TASK REQUIREMENTS:
Scan the material and copy out each line where the word "Fields" occurs.

──────

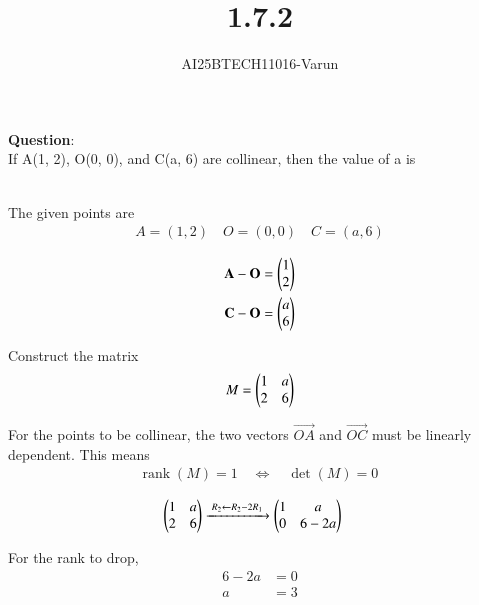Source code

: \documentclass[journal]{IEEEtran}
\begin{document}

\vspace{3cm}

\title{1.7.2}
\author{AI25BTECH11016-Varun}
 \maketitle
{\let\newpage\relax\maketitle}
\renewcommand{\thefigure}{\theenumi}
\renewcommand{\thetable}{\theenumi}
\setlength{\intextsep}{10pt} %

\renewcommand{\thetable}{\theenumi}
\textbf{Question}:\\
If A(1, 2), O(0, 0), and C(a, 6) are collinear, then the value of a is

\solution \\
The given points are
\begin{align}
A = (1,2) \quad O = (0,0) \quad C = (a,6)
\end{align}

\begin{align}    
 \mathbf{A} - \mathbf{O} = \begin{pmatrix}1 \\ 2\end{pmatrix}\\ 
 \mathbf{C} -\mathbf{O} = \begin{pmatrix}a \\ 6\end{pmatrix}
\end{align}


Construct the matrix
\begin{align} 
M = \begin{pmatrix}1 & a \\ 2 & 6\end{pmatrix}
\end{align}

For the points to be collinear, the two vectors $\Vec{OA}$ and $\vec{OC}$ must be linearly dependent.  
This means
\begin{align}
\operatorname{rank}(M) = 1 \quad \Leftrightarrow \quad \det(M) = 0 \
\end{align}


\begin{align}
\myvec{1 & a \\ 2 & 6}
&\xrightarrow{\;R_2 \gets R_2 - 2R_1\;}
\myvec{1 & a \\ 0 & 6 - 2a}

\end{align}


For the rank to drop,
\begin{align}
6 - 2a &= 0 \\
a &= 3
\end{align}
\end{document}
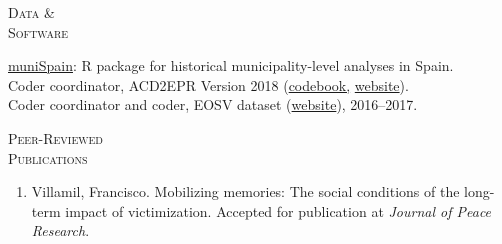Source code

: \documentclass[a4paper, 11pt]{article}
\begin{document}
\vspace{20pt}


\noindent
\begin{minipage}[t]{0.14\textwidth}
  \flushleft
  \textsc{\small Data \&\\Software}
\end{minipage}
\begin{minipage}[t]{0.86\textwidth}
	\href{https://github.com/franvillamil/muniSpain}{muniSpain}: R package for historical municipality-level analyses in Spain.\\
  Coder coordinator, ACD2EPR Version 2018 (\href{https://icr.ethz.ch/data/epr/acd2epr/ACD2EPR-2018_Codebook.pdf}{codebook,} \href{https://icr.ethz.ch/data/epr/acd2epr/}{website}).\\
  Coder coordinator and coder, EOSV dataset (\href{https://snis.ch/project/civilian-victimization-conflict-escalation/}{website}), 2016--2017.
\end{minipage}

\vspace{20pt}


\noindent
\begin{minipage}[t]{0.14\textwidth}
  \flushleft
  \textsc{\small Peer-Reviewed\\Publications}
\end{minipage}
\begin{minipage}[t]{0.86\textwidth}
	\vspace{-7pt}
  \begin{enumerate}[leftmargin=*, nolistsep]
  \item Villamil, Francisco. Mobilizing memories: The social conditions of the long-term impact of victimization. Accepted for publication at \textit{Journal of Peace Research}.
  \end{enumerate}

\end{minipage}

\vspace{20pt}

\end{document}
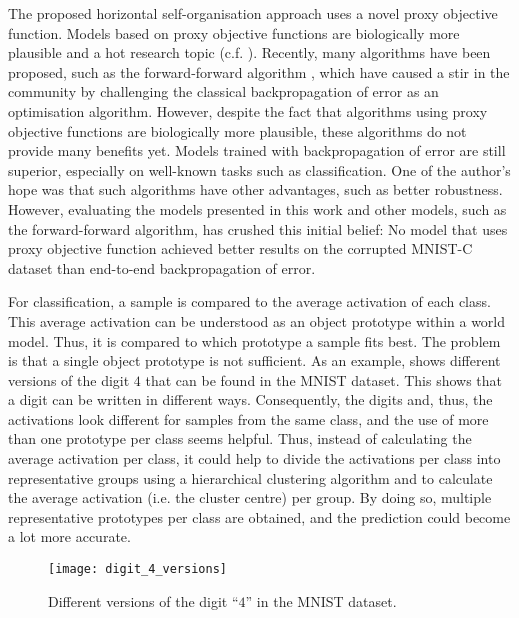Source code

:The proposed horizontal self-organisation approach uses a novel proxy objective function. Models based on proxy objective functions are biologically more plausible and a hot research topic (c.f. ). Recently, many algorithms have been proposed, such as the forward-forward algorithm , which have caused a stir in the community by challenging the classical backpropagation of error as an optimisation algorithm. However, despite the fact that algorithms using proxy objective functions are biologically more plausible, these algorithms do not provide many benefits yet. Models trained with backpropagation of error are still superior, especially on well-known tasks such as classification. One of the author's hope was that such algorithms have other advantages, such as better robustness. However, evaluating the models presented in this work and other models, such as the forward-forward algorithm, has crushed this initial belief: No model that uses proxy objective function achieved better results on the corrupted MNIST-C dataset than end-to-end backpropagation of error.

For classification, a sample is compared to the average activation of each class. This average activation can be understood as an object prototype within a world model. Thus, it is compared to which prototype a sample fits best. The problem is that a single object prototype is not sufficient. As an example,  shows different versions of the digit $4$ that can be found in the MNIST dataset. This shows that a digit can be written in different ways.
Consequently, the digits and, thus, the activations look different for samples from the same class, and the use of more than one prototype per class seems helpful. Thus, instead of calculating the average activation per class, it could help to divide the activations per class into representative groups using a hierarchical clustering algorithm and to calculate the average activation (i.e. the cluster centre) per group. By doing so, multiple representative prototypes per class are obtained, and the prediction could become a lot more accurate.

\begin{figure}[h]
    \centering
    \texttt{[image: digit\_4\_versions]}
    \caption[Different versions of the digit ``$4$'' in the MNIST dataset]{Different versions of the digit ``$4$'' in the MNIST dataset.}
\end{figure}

──────

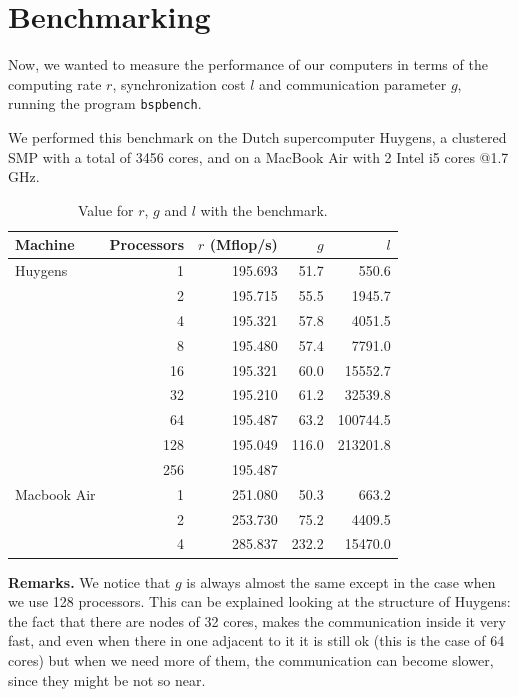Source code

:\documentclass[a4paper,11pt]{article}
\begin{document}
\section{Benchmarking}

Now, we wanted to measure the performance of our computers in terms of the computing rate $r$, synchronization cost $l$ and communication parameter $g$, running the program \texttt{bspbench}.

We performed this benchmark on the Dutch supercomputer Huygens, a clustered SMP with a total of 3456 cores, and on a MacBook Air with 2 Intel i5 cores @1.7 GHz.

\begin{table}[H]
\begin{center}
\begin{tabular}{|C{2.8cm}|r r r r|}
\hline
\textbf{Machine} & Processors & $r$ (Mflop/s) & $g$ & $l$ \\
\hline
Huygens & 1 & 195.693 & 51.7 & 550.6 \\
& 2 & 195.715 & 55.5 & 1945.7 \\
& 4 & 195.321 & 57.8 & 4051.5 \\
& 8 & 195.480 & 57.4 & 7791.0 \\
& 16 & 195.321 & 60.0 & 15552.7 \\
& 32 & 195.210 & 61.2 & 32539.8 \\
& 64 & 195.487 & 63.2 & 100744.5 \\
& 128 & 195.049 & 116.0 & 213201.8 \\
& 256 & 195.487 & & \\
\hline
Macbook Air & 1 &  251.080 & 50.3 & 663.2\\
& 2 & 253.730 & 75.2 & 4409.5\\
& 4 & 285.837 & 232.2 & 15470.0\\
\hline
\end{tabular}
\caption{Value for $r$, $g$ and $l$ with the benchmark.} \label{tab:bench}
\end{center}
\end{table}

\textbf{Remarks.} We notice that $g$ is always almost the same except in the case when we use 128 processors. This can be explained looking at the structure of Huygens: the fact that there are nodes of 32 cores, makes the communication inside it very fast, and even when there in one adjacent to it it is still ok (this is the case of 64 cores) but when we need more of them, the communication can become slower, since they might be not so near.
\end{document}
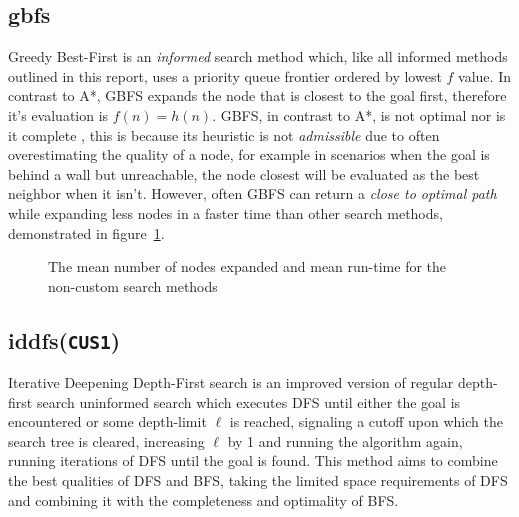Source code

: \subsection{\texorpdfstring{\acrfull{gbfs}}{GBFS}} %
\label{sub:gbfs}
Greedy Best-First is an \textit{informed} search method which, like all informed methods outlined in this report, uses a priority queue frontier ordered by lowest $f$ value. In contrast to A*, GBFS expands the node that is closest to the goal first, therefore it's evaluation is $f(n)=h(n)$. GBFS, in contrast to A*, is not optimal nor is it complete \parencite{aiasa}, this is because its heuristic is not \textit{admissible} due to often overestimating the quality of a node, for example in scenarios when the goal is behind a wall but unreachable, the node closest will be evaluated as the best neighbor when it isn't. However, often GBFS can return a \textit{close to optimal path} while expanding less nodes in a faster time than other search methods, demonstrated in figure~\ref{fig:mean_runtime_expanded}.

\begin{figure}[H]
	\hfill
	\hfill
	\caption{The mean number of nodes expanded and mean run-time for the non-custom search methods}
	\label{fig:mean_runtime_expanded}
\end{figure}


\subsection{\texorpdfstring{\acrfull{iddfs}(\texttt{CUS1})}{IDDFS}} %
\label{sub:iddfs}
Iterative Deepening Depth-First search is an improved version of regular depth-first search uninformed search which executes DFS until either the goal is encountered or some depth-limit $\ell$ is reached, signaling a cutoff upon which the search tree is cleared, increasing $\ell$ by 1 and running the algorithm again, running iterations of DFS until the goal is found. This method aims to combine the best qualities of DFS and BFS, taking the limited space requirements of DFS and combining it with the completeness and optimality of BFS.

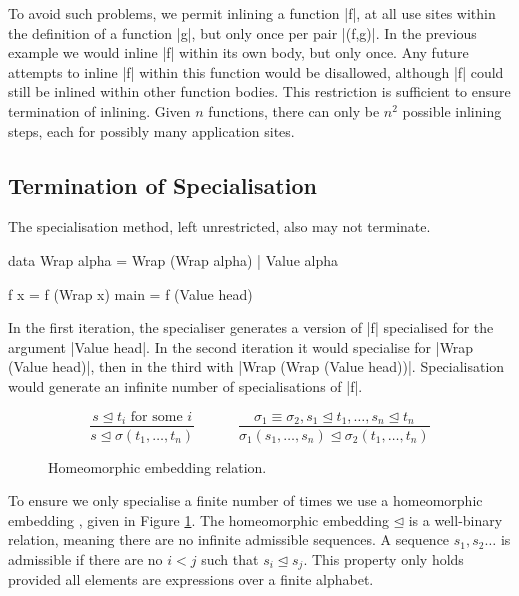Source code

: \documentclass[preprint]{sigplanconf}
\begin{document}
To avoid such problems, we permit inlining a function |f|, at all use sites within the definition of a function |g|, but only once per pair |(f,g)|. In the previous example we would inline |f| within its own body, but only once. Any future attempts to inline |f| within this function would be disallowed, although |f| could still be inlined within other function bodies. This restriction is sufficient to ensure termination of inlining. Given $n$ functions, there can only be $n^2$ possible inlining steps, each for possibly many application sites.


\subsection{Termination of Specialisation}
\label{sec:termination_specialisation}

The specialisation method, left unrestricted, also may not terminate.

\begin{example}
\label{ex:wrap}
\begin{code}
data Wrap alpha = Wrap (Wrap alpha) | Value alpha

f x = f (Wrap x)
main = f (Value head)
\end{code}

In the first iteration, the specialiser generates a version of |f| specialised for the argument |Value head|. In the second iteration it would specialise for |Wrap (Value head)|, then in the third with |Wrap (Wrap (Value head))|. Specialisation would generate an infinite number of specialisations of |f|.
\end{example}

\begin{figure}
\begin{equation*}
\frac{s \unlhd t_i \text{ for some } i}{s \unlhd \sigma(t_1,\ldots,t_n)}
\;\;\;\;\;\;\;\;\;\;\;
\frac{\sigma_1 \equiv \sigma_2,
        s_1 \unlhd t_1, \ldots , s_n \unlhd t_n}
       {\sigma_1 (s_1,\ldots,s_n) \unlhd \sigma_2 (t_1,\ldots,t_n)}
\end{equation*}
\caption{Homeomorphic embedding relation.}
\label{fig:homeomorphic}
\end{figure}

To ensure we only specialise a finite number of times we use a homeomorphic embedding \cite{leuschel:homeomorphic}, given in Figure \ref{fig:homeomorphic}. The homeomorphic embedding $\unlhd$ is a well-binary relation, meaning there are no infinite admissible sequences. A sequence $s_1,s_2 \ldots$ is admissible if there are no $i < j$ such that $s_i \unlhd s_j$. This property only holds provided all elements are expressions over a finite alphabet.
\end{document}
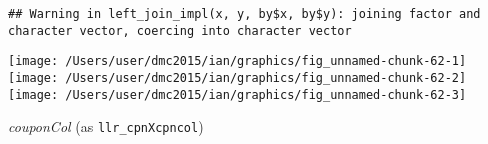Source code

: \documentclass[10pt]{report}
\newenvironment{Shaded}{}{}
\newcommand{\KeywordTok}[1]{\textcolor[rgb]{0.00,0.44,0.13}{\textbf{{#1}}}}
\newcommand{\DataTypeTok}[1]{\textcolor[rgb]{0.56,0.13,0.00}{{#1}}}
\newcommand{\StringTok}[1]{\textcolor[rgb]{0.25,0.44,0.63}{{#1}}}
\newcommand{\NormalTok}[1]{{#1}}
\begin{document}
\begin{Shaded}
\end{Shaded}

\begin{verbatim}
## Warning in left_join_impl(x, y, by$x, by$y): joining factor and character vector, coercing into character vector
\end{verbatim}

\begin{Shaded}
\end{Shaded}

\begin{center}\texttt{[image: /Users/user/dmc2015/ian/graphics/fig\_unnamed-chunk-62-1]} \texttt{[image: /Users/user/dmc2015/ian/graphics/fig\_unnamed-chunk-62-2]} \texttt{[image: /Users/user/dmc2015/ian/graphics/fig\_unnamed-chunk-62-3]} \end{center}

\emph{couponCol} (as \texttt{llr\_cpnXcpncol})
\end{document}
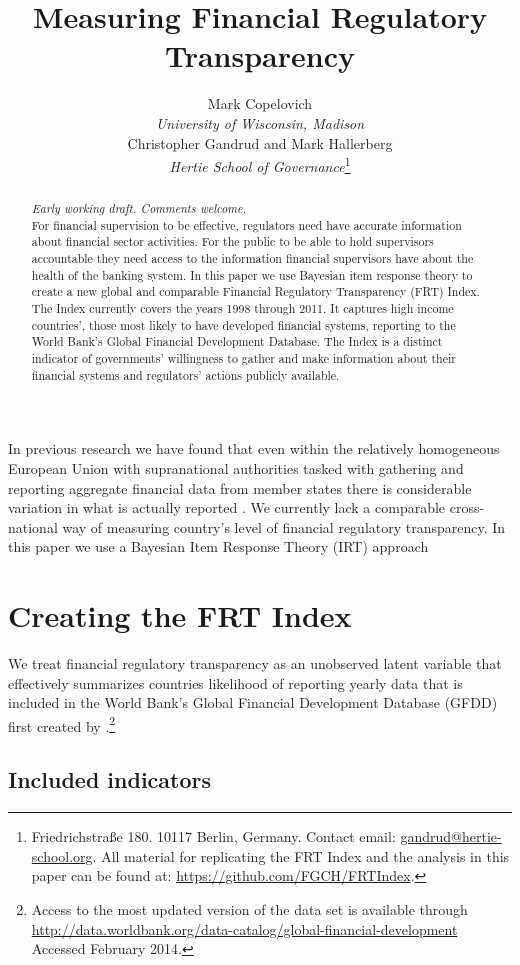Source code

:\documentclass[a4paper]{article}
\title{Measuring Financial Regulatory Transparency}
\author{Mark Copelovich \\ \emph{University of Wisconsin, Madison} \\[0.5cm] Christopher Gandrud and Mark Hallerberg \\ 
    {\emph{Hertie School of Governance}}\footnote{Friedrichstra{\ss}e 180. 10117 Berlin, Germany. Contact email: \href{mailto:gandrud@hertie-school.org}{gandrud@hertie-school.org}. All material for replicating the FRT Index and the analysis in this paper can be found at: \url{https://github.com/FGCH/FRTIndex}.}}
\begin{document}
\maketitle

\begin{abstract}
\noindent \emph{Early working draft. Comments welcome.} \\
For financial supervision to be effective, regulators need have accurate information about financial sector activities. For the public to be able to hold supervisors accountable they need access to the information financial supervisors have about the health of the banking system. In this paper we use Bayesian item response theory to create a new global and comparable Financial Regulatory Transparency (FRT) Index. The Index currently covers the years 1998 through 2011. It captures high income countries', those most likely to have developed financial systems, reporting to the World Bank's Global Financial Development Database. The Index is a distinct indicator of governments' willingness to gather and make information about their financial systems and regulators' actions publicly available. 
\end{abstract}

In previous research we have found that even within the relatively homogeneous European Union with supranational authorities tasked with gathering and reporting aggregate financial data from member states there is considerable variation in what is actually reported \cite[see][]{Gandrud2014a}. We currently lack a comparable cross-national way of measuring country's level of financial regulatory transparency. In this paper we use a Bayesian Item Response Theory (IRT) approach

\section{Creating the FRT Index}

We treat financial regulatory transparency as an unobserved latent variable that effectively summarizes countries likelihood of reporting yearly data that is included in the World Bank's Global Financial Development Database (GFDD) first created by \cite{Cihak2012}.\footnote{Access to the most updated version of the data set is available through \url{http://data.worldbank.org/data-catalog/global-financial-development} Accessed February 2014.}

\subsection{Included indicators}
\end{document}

──────

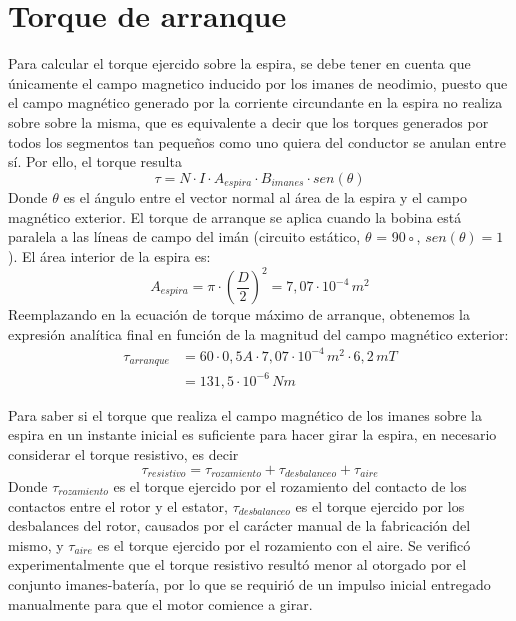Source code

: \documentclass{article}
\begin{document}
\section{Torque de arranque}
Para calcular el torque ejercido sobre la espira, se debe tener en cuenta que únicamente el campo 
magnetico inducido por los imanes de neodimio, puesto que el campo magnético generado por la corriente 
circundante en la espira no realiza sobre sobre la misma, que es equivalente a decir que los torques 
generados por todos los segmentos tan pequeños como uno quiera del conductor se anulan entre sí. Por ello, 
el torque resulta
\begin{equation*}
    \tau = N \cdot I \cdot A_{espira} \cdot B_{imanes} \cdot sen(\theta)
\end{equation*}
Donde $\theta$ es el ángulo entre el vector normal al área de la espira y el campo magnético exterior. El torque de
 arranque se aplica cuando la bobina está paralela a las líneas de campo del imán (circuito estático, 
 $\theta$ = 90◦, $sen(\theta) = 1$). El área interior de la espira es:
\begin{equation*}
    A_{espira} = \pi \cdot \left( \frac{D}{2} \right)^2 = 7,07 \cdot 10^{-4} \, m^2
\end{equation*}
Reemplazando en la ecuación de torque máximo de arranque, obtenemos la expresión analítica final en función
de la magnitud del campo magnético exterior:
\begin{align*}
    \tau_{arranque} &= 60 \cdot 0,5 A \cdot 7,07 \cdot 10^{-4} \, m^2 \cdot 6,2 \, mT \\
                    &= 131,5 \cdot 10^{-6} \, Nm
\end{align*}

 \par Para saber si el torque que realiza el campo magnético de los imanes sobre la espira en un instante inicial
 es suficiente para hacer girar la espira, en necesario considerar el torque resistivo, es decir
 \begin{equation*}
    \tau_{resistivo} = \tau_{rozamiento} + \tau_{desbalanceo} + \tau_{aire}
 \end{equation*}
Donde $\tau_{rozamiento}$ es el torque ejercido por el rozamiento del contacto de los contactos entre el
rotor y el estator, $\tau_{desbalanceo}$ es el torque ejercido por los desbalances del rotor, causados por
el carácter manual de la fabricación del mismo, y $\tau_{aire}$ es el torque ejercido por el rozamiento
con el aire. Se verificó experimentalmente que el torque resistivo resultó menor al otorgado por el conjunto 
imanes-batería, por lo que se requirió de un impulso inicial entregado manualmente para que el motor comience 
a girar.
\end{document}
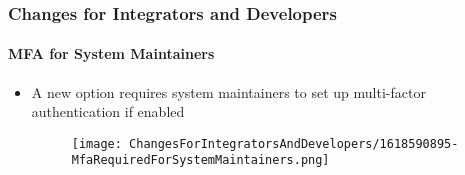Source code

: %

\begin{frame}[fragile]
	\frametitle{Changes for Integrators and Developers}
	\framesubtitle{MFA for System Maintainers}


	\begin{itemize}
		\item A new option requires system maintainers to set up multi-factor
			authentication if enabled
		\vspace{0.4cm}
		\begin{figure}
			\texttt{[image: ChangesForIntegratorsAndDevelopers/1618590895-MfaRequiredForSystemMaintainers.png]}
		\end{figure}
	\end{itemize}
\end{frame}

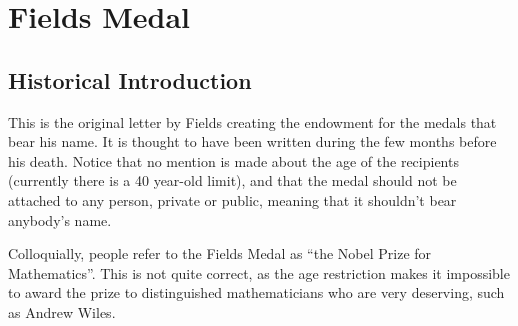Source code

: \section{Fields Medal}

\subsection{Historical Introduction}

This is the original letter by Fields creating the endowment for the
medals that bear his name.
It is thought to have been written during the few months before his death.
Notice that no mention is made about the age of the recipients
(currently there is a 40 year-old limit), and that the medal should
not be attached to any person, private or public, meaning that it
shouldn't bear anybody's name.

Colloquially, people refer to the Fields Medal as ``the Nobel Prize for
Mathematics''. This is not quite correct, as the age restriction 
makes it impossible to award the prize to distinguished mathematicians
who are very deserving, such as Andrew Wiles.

──────

FINISHED EXERCISE:
: \section{Fields Medal}
This is the original letter by Fields creating the endowment for the
Colloquially, people refer to the Fields Medal as ``the Nobel Prize for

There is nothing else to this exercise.